Review	README gives LIBERO, LIBERO-Plus, SimplerEnv environment preparation, checkpoint configuration and eval script.	fully
Hardware	The paper training uses 8 NVIDIA A100 GPUs; README description LIBERO 4 GPUs parallel, LIBERO-Plus/SimplerEnv 8 GPUs parallel, can be modified according to the number of GPUs.	higher cost

Repository setup skeleton: git clone https: //github.com/ginwind/VLA-JEPA conda create -n VLA_JEPA python=3.10 -y conda activate VLA_JEPA pip install -r requirements.txt pip install flash-attn --no-build-isolation pip install -e. Required checkpoints: - Qwen3-VL-2B - V-JEPA2 encoder - VLA-JEPA checkpoints from Hugging Face

7. Analysis, Limitations and Boundaries

7.1 The most valuable part of this paper

Based on the paper's own evidence, the most valuable point is to change the learning goal of the latent action from "explaining pixel differences" to "explaining the future latent state under no leakage conditions". This makes the role of human-video pretraining closer to "improving the robustness and temporal stability of existing skills" rather than mistaking human videos for directly executable robot action supervision. Repeated grasping observations of LIBERO-Plus and real robots are the most direct support for this point.

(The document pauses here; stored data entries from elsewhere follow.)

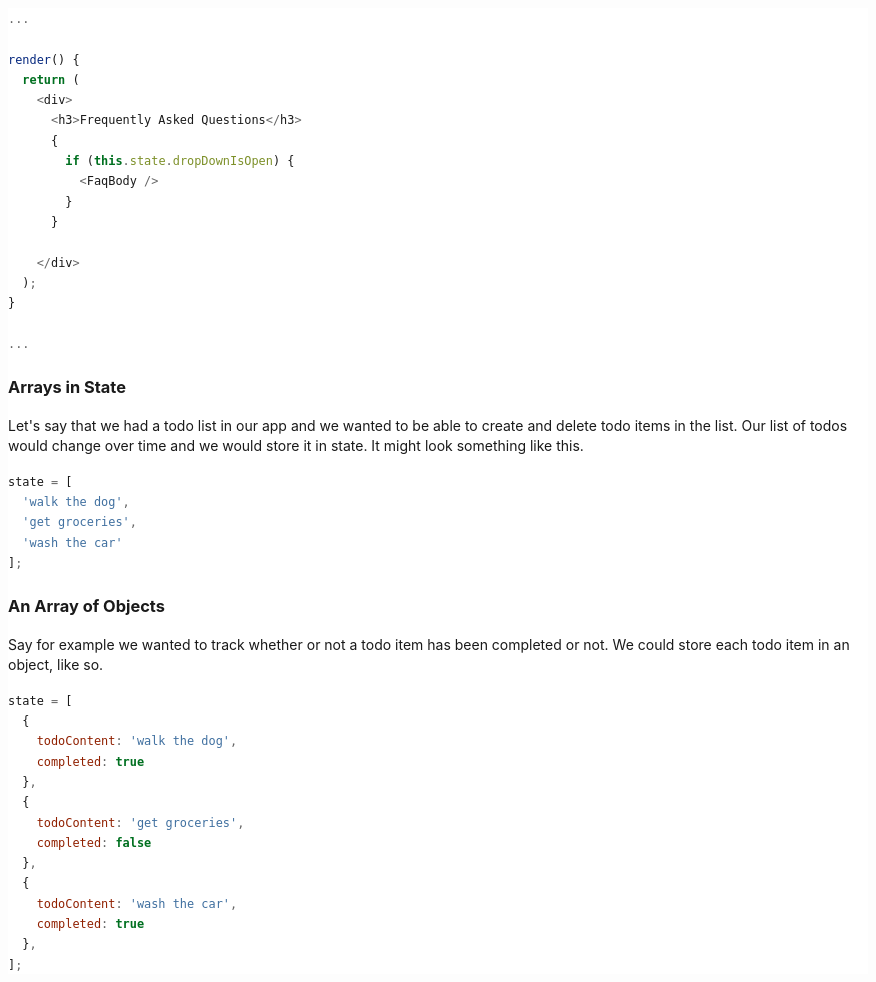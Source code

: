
 ```js
...

render() {
  return (
    <div>
      <h3>Frequently Asked Questions</h3>
      {
        if (this.state.dropDownIsOpen) {
          <FaqBody />
        }
      }

    </div>
  );
}

...
```

### Arrays in State

Let's say that we had a todo list in our app and we wanted to be able to create and delete todo items in the list. Our list of todos would change over time and we would store it in state. It might look something like this.

```js
state = [
  'walk the dog',
  'get groceries',
  'wash the car'
];
```

### An Array of Objects

Say for example we wanted to track whether or not a todo item has been completed or not. We could store each todo item in an object, like so.

```js
state = [
  {
    todoContent: 'walk the dog',
    completed: true
  },
  {
    todoContent: 'get groceries',
    completed: false
  },
  {
    todoContent: 'wash the car',
    completed: true
  },
];
```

7.2 Why the results hold up

The paper does not just report an average value, but tests on four types of settings: LIBERO, SimplerEnv, LIBERO-Plus and real robots, and disassembles human videos, future horizon, and attention map. In particular, the gap between full model and w/o human videos in LIBERO-Plus, and the fact that w/o human videos in SimplerEnv are better, together illustrate that the author does not generalize human videos to universal gain, but positions the gain boundary at robustness/stability.

7.3 Failure phenomena clearly written in the paper

In real task OOD, the generalization of VLA-JEPA is not as robust as $\pi_{0.5}$; it lacks fine-grained textual instruction reasoning and may grab objects that do not match the instructions.
$\pi_{0.5}$ contacts the target object more accurately, but position control often violates the safety boundary of the robot and causes failure; VLA-JEPA rarely triggers the safety boundary.
In the shelf task, all models failed to successfully place the end on the top layer; VLA-JEPA only showed different approach behaviors and did not complete the task.
Human video does not necessarily bring benefits to ID and real-to-sim gap scenarios; high-quality expert demonstrations may be more critical in these scenarios.

7.4 Applicable boundaries

VLA-JEPA is suitable for manipulation settings that elicit useful latent dynamics from visual timing; it has not been shown to be effective for all fine-force control, long-range planning, or high-verbal reasoning tasks.
The method relies on strong VLM, V-JEPA2 encoder, A100-level training resources and multiple large data sets; the cost of completely reproducing the experiment from scratch is high.
Real robots only cover 100 demonstrations and a small number of desktop tasks; the paper mainly uses real results as evidence of physical deployment, rather than large-scale real-world generalization proof.